On Oct. 28, the PCI Security Standards Council is set to release an updated version of these standards.
Tokenization versus encryption has been a topic of debate over the past year, but confusion remains around which technology will best enable compliance with the PCI DSS. Additionally, financial organizations must consider which option offers the broadest security and return on investment in the long term.
Tokenization is one of the leading technologies that can protect data and reduce the scope and cost of compliance under the PCI DSS. Tokenization is typically deployed as a centralized service and lends itself to being delivered as a hosted service. The tokenization service receives card data from clients, stores that data in its vault and returns a token, which the client uses as a substitute for the real card data.
Encryption is the other principal choice for protecting sensitive data in a reversible way (the other methods defined by PCI DSS are hashing, truncation and masking, but these are not reversible). The crucial difference relative to tokenization is that with encryption there is no central vault for the sensitive data.
Instead, the data itself is rendered unreadable by an encryption algorithm and encryption key rather than being substituted by an unrelated token. So how do the two technologies compare when it comes to complying with the PCI DSS and beyond?
An important issue to consider is deployment. In this regard encryption is the more flexible of the two.

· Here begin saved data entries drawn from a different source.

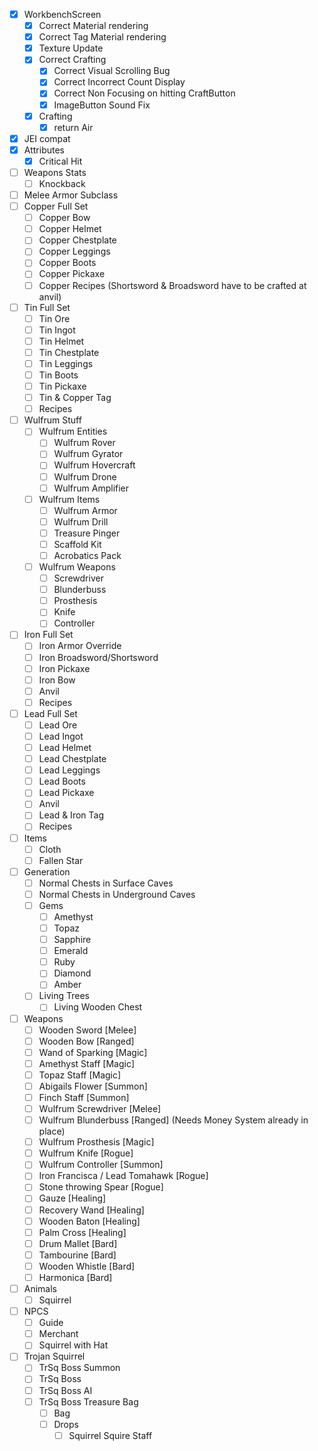 - [x] WorkbenchScreen
  - [X] Correct Material rendering
  - [X] Correct Tag Material rendering
  - [x] Texture Update
  - [X] Correct Crafting
    - [X] Correct Visual Scrolling Bug
    - [X] Correct Incorrect Count Display
    - [X] Correct Non Focusing on hitting CraftButton
    - [X] ImageButton Sound Fix
  - [X] Crafting
    - [X] return Air
- [x] JEI compat
- [x] Attributes
  - [x] Critical Hit
- [ ] Weapons Stats
  - [ ] Knockback
- [ ] Melee Armor Subclass
- [ ] Copper Full Set
  - [ ] Copper Bow
  - [ ] Copper Helmet
  - [ ] Copper Chestplate
  - [ ] Copper Leggings
  - [ ] Copper Boots
  - [ ] Copper Pickaxe
  - [ ] Copper Recipes (Shortsword & Broadsword have to be crafted at anvil)
- [ ] Tin Full Set
  - [ ] Tin Ore
  - [ ] Tin Ingot
  - [ ] Tin Helmet
  - [ ] Tin Chestplate
  - [ ] Tin Leggings
  - [ ] Tin Boots
  - [ ] Tin Pickaxe
  - [ ] Tin & Copper Tag
  - [ ] Recipes
- [ ] Wulfrum Stuff
  - [ ] Wulfrum Entities
    - [ ] Wulfrum Rover
    - [ ] Wulfrum Gyrator
    - [ ] Wulfrum Hovercraft
    - [ ] Wulfrum Drone
    - [ ] Wulfrum Amplifier
  - [ ] Wulfrum Items
    - [ ] Wulfrum Armor
    - [ ] Wulfrum Drill
    - [ ] Treasure Pinger
    - [ ] Scaffold Kit
    - [ ] Acrobatics Pack
  - [ ] Wulfrum Weapons
    - [ ] Screwdriver
    - [ ] Blunderbuss
    - [ ] Prosthesis
    - [ ] Knife
    - [ ] Controller
- [ ] Iron Full Set
  - [ ] Iron Armor Override
  - [ ] Iron Broadsword/Shortsword
  - [ ] Iron Pickaxe
  - [ ] Iron Bow
  - [ ] Anvil
  - [ ] Recipes
- [ ] Lead Full Set
  - [ ] Lead Ore
  - [ ] Lead Ingot
  - [ ] Lead Helmet
  - [ ] Lead Chestplate
  - [ ] Lead Leggings
  - [ ] Lead Boots
  - [ ] Lead Pickaxe
  - [ ] Anvil
  - [ ] Lead & Iron Tag
  - [ ] Recipes
- [ ] Items
  - [ ] Cloth
  - [ ] Fallen Star
- [ ] Generation
  - [ ] Normal Chests in Surface Caves
  - [ ] Normal Chests in Underground Caves
  - [ ] Gems
    - [ ] Amethyst
    - [ ] Topaz
    - [ ] Sapphire
    - [ ] Emerald
    - [ ] Ruby
    - [ ] Diamond
    - [ ] Amber
  - [ ] Living Trees
    - [ ] Living Wooden Chest
- [ ] Weapons
  - [ ] Wooden Sword [Melee]
  - [ ] Wooden Bow [Ranged]
  - [ ] Wand of Sparking [Magic]
  - [ ] Amethyst Staff [Magic]
  - [ ] Topaz Staff [Magic]
  - [ ] Abigails Flower [Summon]
  - [ ] Finch Staff [Summon]
  - [ ] Wulfrum Screwdriver [Melee]
  - [ ] Wulfrum Blunderbuss [Ranged] (Needs Money System already in place)
  - [ ] Wulfrum Prosthesis [Magic]
  - [ ] Wulfrum Knife [Rogue]
  - [ ] Wulfrum Controller [Summon]
  - [ ] Iron Francisca / Lead Tomahawk [Rogue]
  - [ ] Stone throwing Spear [Rogue]
  - [ ] Gauze [Healing]
  - [ ] Recovery Wand [Healing]
  - [ ] Wooden Baton [Healing]
  - [ ] Palm Cross [Healing]
  - [ ] Drum Mallet [Bard]
  - [ ] Tambourine [Bard]
  - [ ] Wooden Whistle [Bard]
  - [ ] Harmonica [Bard]
- [ ] Animals
  - [ ] Squirrel
- [ ] NPCS
  - [ ] Guide
  - [ ] Merchant
  - [ ] Squirrel with Hat
- [ ] Trojan Squirrel
  - [ ] TrSq Boss Summon
  - [ ] TrSq Boss
  - [ ] TrSq Boss AI
  - [ ] TrSq Boss Treasure Bag
    - [ ] Bag
    - [ ] Drops
      - [ ] Squirrel Squire Staff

Tokenization forces a centralized or serviced model, and requires constant online operation for access to the data vault. Encryption can be deployed centrally, with a shared encryption service, but can also be distributed where the encryption processes take place at the point where data is captured or needs to be processed.
By presharing keys to these locations it is possible for remote sites to operate autonomously offline for as long as is desirable. This flexibility is definitely a plus for encryption.

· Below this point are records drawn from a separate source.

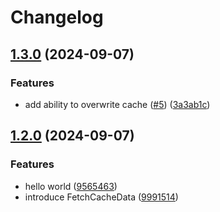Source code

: # Changelog

## [1.3.0](https://github.com/opendigitalteam/aitoolkit/compare/cache-v1.2.0...cache-v1.3.0) (2024-09-07)


### Features

* add ability to overwrite cache ([#5](https://github.com/opendigitalteam/aitoolkit/issues/5)) ([3a3ab1c](https://github.com/opendigitalteam/aitoolkit/commit/3a3ab1cdde94c6291ee2a593407bbcabeb0eee8a))

## [1.2.0](https://github.com/opendigitalteam/aitoolkit/compare/cache-v1.1.0...cache-v1.2.0) (2024-09-07)


### Features

* hello world ([9565463](https://github.com/opendigitalteam/aitoolkit/commit/9565463ceb547e9f91fa6b41b911dc7b2eb06768))
* introduce FetchCacheData ([9991514](https://github.com/opendigitalteam/aitoolkit/commit/9991514525444494398214d47cf6dbce29dac6d3))
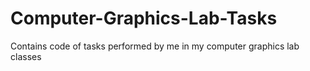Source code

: # Computer-Graphics-Lab-Tasks
Contains code of tasks performed by me in my computer graphics lab classes

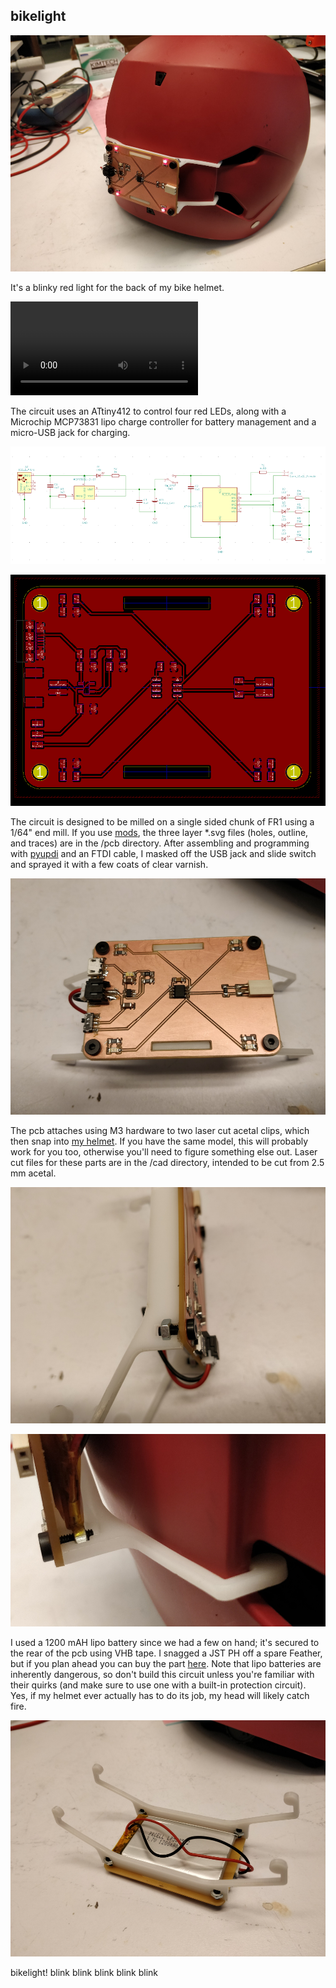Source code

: ## bikelight
![bikelight_overview](img/bikelight_overview.jpg)

It's a blinky red light for the back of my bike helmet.

![bikelight](img/bikelight.mp4)

The circuit uses an ATtiny412 to control four red LEDs, along with a Microchip MCP73831 lipo charge controller for battery management and a micro-USB jack for charging.

![bikelight_schematic](img/bikelight_schematic.png)

![bikelight_pcb](img/bikelight_pcb.png)

The circuit is designed to be milled on a single sided chunk of FR1 using a 1/64" end mill. If you use [mods](mods.cba.mit.edu), the three layer *.svg files (holes, outline, and traces) are in the /pcb directory. After assembling and programming with [pyupdi](https://github.com/mraardvark/pyupdi) and an FTDI cable, I masked off the USB jack and slide switch and sprayed it with a few coats of clear varnish.

![bikelight_pcb_img](img/bikelight_pcb_img.jpg)

The pcb attaches using M3 hardware to two laser cut acetal clips, which then snap into [my helmet](https://www.bernhelmets.com/collections/bike/products/summer-watts?variant=13190223200315). If you have the same model, this will probably work for you too, otherwise you'll need to figure something else out. Laser cut files for these parts are in the /cad directory, intended to be cut from 2.5 mm acetal.

![bikelight_mtg](img/bikelight_mtg.jpg)

![bikelight_mtg2](img/bikelight_mtg2.jpg)

I used a 1200 mAH lipo battery since we had a few on hand; it's secured to the rear of the pcb using VHB tape. I snagged a JST PH off a spare Feather, but if you plan ahead you can buy the part [here](https://www.adafruit.com/product/1769). Note that lipo batteries are inherently dangerous, so don't build this circuit unless you're familiar with their quirks (and make sure to use one with a built-in protection circuit). Yes, if my helmet ever actually has to do its job, my head will likely catch fire.

![bikelight_back](img/bikelight_back.jpg)

bikelight! blink blink blink blink blink
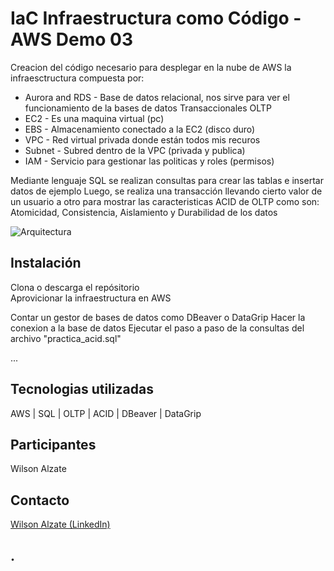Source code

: # IaC Infraestructura como Código - AWS Demo 03
Creacion del código necesario para desplegar en la nube de AWS la infraesctructura compuesta por:
- Aurora and RDS - Base de datos relacional, nos sirve para ver el funcionamiento de la bases de datos Transaccionales OLTP
- EC2 - Es una maquina virtual (pc)
- EBS - Almacenamiento conectado a la EC2 (disco duro)
- VPC - Red virtual privada donde están todos mis recuros
- Subnet - Subred dentro de la VPC (privada y publica)
- IAM - Servicio para gestionar las politicas y roles (permisos)

Mediante lenguaje SQL se realizan consultas para crear las tablas e insertar datos de ejemplo
Luego, se realiza una transacción llevando cierto valor de un usuario a otro para mostrar las caracteristicas ACID de OLTP como son: Atomicidad, Consistencia, Aislamiento y Durabilidad de los datos

<!-- imagen -->
![Arquitectura](https://github.com/Wilalz/Data-Engineer-Demos-AWS)


## Instalación
Clona o descarga el repósitorio\
Aprovicionar la infraestructura en AWS

Contar un gestor de bases de datos como DBeaver o DataGrip
Hacer la conexion a la base de datos
Ejecutar el paso a paso de la consultas del archivo "practica_acid.sql"

...

## Tecnologias utilizadas
AWS | SQL | OLTP | ACID | DBeaver | DataGrip

## Participantes
Wilson Alzate

## Contacto
[Wilson Alzate (LinkedIn)](https://www.linkedin.com/in/wilson-alzate-pineda/)



## .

Related to the flexibility of deployment is the issue of sharing sensitive data between sites or between different organizations. Because of its centralized nature tokenized data cannot easily be shared — providing selective access for third parties into the tokenization system presents a huge identity management problem, and adding external connections all but eliminates the scoping benefits.
Scalability is a challenge for all data protection systems — the more data there is to protect and the more places it can be found, the greater the size of the problem. With encryption, the need to protect and manage large numbers of keys can certainly be an issue, but tokenization faces at least a couple of additional challenges.
The practical Achilles' heel to encryption comes with key management.
Companies must ensure that their key management systems are watertight if they are to ensure compliance with the PCI DSS requirements. Once encrypted, information is only readable if the decryption key is available to unlock it. Consequently, the key becomes as valuable as the data it is protecting. This situation can be likened to the security of a home: locking the house increases the security of its contents. However, if the key is then left under the mat, the level of security is compromised.
In the same way, encryption keys need to be stored and managed effectively in order to ensure data is secure. If a company's key management operations are not effective, then they run the risk of losing keys and therefore data permanently — the dreaded "data shredder."